History has shown anything is possible in football but the notion the Dons would allow Ferguson to leave for Italy on loan is a stretch.
Cagliari reportedly want the combative midfielder and are willing to pay £3.5million in the summer should he help the club stay in Serie A.
It’s not difficult to see why any team would be interested in Ferguson’s qualities but it is hard to see Aberdeen agree to such an offer.
The fee is open to debate for starters but sending a prized asset out on loan, weakening your own team and then playing a waiting game to see whether the team you sent him to avoid relegation so they can pay the agreed sum seems a needlessly risky proposition.
For all the talk of the mental strength and influence on the team Scott Brown possesses Ferguson remains the heartbeat.
Simply put, the midfielder, who made his 150th appearance for the club against Rangers, starts when fit.
He did so for Derek McInnes, who brought him to Pittodrie from Hamilton, and the trend has continued following Stephen Glass’ arrival in March last year.
Ferguson is second on Aberdeen’s goalscoring charts so far this season behind Christian Ramirez. The trusted penalty taker and a set-piece threat, he is a vital cog in the Dons machine.
It was Ferguson’s strength which created the first chance of the game at Pittodrie with the midfielder holding off Glen Kamara to start the move which ended with Teddy Jenks’ clipping the post from the edge of the box.
Concentration and organisation was key from Ferguson and his team-mates in a strong start against the champions but it all unravelled in contentious circumstances within the space of 20 first half seconds.
Hedges was through on goal and clipped by Allan McGregor after lifting the ball over the advancing goalkeeper.
The easy decision should have been to award the penalty with the debate then on whether McGregor should be shown a yellow or red card.
Referee Kevin Clancy thought otherwise, letting play continue and Rangers broke upfield, cutting through the Dons with ease as Ryan Kent delivered the final pass of a sweeping move with a cross for Ianis Hagi to beat Joe Lewis from six yards.
Aberdeen, with some justification, can feel hard done by with the official but there is no disputing they collectively switched off and were punished.
Ferguson clearly thought a lapse in concentration could work in his favour as he fired in an audacious effort from a halfway line after the restart which McGregor was relieved to see land on the roof of his net.

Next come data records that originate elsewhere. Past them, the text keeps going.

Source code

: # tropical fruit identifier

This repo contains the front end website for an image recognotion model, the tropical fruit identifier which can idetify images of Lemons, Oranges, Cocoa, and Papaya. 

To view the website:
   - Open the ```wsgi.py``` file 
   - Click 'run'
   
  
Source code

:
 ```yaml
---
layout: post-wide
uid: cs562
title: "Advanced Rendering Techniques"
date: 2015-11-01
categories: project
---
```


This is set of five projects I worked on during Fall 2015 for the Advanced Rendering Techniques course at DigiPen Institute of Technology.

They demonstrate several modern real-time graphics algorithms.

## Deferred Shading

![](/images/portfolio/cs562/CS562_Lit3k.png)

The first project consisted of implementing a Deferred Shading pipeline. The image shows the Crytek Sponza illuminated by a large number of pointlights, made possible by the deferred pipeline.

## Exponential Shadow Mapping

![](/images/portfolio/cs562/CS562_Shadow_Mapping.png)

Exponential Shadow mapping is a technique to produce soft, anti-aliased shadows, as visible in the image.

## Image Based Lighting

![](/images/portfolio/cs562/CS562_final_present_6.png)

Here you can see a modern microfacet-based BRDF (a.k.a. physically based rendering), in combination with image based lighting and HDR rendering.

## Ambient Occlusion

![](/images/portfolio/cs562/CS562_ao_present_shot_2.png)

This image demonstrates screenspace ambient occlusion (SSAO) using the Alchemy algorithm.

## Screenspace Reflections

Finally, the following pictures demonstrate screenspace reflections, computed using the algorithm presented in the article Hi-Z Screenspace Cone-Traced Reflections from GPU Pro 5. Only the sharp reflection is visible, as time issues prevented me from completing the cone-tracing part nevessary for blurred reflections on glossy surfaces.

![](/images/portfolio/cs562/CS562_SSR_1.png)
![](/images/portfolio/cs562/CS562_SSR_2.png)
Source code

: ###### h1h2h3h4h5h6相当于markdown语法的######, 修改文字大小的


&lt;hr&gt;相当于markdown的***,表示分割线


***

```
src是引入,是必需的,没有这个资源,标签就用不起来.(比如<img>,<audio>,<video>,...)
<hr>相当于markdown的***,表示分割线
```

With Rangers seemingly settling for what they had in the second half Aberdeen needed to find a way back into the game and it was Ferguson who provided it.
Clancy may have dithered in his first half spot kick call but he had no hesitation in awarding a penalty when Aberdeen made their second appeal after Alfredo Morelos had blocked Ferguson’s effort with his arm.
Ferguson kept his composure to put the Dons back on level terms, firing past McGregor to earn the Dons the point their play had merited.